Finch nodded. “Exactly, they’re half-assing a bunch of things instead of whole-assing one thing.”
“Which is why we need to get this Grimoire,” I replied. The more I thought about it, the more convinced I was that this was the only way to go, especially since my Suppressor broke. My instincts kept drawing my mind back to it, and that had to mean something. “It might just help us do what the National Council has failed to do up till now. Not that I think they’re incompetent tools, as you like to say, Finch, but Katherine is more powerful than they know how to handle. We’ve got abilities and knowledge that they don’t. That gives us an edge, and we really need one of those if we’re going to bring Katherine down.”
“Yeah, so incompetent tools.” Finch chuckled to himself.

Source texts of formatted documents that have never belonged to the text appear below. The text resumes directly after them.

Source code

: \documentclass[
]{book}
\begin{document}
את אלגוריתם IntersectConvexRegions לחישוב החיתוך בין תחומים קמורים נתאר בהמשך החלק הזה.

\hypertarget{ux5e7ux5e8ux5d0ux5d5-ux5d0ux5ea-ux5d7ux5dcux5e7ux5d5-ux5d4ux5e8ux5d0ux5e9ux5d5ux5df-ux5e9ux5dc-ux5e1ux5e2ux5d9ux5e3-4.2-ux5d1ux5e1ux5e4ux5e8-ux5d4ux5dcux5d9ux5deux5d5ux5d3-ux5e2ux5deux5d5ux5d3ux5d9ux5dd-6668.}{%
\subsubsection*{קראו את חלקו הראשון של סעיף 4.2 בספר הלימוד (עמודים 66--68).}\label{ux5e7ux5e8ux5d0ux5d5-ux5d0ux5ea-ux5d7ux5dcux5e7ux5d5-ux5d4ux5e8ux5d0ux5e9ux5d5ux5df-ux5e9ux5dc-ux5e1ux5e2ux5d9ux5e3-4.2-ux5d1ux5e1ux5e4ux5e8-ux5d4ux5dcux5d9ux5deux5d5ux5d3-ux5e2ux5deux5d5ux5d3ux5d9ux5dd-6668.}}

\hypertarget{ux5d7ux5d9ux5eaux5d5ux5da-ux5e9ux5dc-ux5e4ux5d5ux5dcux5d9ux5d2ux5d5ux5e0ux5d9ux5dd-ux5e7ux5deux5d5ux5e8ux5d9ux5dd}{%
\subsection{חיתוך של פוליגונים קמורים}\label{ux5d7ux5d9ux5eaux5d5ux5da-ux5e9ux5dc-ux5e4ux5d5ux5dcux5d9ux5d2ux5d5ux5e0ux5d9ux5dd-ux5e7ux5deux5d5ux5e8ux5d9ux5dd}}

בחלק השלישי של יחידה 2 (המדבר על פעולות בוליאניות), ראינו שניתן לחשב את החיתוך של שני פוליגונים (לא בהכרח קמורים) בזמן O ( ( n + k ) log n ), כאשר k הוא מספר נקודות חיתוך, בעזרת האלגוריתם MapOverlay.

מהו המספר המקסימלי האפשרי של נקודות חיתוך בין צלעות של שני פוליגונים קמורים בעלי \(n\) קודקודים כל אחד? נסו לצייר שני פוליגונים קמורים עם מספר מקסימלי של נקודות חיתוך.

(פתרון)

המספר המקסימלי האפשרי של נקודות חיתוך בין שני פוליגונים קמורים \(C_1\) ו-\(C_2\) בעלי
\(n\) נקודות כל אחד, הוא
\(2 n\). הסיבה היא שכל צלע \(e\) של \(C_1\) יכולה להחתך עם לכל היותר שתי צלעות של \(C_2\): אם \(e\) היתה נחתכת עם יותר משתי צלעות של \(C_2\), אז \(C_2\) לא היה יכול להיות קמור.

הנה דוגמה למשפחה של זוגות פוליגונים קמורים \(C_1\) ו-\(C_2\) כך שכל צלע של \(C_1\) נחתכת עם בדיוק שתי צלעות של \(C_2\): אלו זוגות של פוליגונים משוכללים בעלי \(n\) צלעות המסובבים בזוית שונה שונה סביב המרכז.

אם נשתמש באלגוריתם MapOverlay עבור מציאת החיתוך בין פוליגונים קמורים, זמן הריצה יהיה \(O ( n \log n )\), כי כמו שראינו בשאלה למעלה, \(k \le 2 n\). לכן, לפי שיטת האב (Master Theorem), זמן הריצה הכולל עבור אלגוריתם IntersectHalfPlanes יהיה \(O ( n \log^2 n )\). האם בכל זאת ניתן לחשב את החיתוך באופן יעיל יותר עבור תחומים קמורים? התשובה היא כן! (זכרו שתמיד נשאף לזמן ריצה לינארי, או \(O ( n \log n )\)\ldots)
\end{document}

“I’m sick of Katherine getting away with everything, and the rest of us constantly stumbling at the last hurdle.” I paused uncertainly. “And I’ve got this funny feeling that I’m supposed to go to my parents’ Grimoire. It’s something Katherine can’t touch. Finch told me that she wanted it so badly, ages ago, but she couldn’t get her grimy little hands on it. That pull I feel has to mean something. I’m bound to that Grimoire by Chaos itself, and I have this weird sense that it’s pointing me in that direction for a reason.”
“Chaos is talking to you now?” Finch smirked.
“No, that’s not what I mean, but it’s maybe driving me.”
Wade nodded. “I think you might be right. If Katherine wanted the Grimoire, as you say, then maybe she wanted it so nobody else could have it. We need to ask why she didn’t want anyone else to have it. I’m not saying it might be her weakness, because I don’t think she actually has one, but we need to explore every avenue we’ve got.”
Her weakness… I didn’t feel the same as Wade. I knew she had to have a weakness somewhere inside her. Nobody was invincible. Not even Katherine pain-in-my-neck Shipton. And even if her Kryptonite had nothing to do with my parents’ Grimoire, I’d sure as heck find it. Maybe with that “finding hidden things” spell. Maybe it didn’t just work on physical objects—maybe it worked on intangible things, too. I wouldn’t know for sure until I held that book in my hands again.
“Even if we go after the Grimoire, we’ve still got the issue of boots on the ground,” Wade added. “We need someone with National Council ties who can help us navigate the new security measures and keep us up to date with what the National Council is actually doing.”
Finch grinned. “Who’s behind door number four?”
“Eh?” I stared at him.
“Oh come on, you don’t know who Wonderboy is referring to?”
“No idea.”
“Wonderboy?” Wade muttered.
“Garrett Kyteler. The one. The only.” Finch smirked. “He’s helped you Muppet Babies before, and he’ll help you again.”
“Hey, don’t forget that you’re a Muppet Baby now.” I nudged Finch in the arm, getting a scowl in return. Still, it didn’t quite reach his eyes, which looked pretty pleased. He liked being part of a team, I could tell.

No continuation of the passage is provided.